INSTRUCTIONS TO FOLLOW: What is needed is an exact copy of the lines from the one containing "- Try searching" through the last line of the entries below, both included.

Saved entries
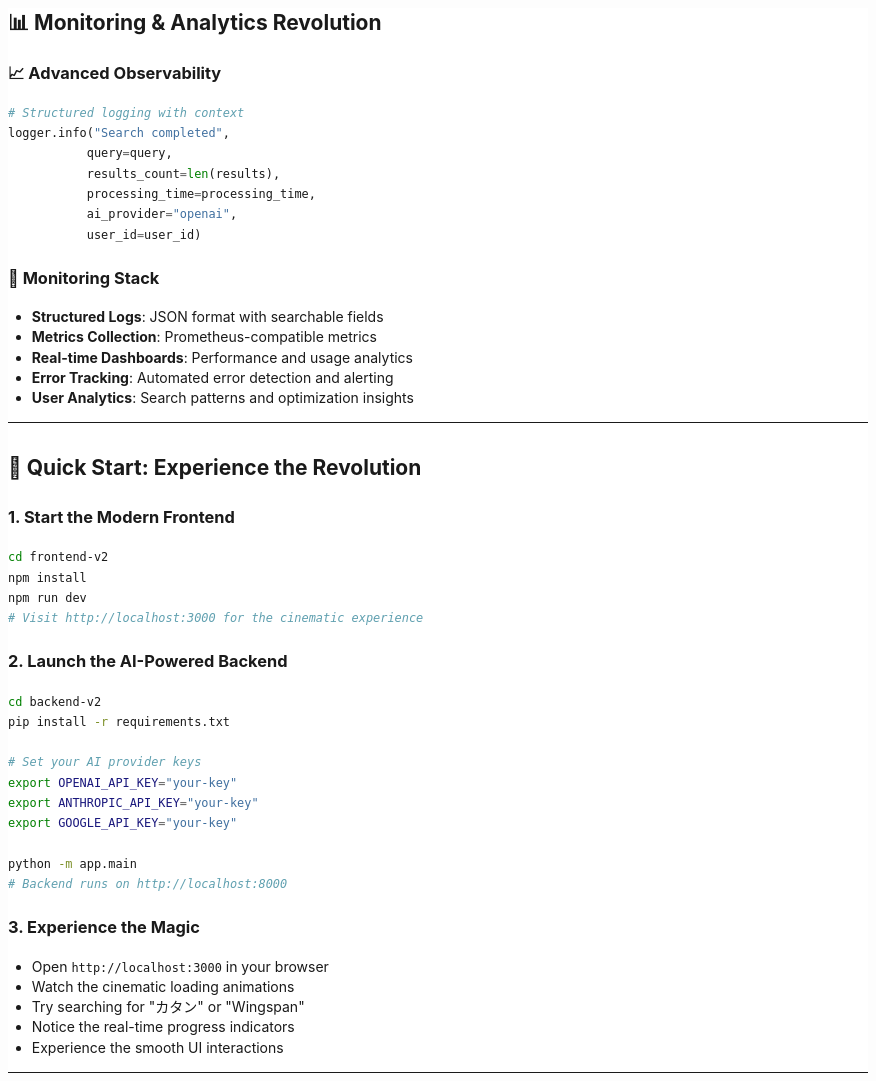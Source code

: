 
## 📊 **Monitoring & Analytics Revolution**

### 📈 **Advanced Observability**
```python
# Structured logging with context
logger.info("Search completed", 
           query=query,
           results_count=len(results), 
           processing_time=processing_time,
           ai_provider="openai",
           user_id=user_id)
```

### 🎯 **Monitoring Stack**
- **Structured Logs**: JSON format with searchable fields
- **Metrics Collection**: Prometheus-compatible metrics
- **Real-time Dashboards**: Performance and usage analytics
- **Error Tracking**: Automated error detection and alerting
- **User Analytics**: Search patterns and optimization insights

---

## 🚀 **Quick Start: Experience the Revolution**

### 1. **Start the Modern Frontend**
```bash
cd frontend-v2
npm install
npm run dev
# Visit http://localhost:3000 for the cinematic experience
```

### 2. **Launch the AI-Powered Backend**
```bash
cd backend-v2
pip install -r requirements.txt

# Set your AI provider keys
export OPENAI_API_KEY="your-key"
export ANTHROPIC_API_KEY="your-key"
export GOOGLE_API_KEY="your-key"

python -m app.main
# Backend runs on http://localhost:8000
```

### 3. **Experience the Magic**
- Open `http://localhost:3000` in your browser
- Watch the cinematic loading animations
- Try searching for "カタン" or "Wingspan"
- Notice the real-time progress indicators
- Experience the smooth UI interactions

---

RESULT FOR THIS TASK:
- Try searching for "カタン" or "Wingspan"
- Notice the real-time progress indicators
- Experience the smooth UI interactions

---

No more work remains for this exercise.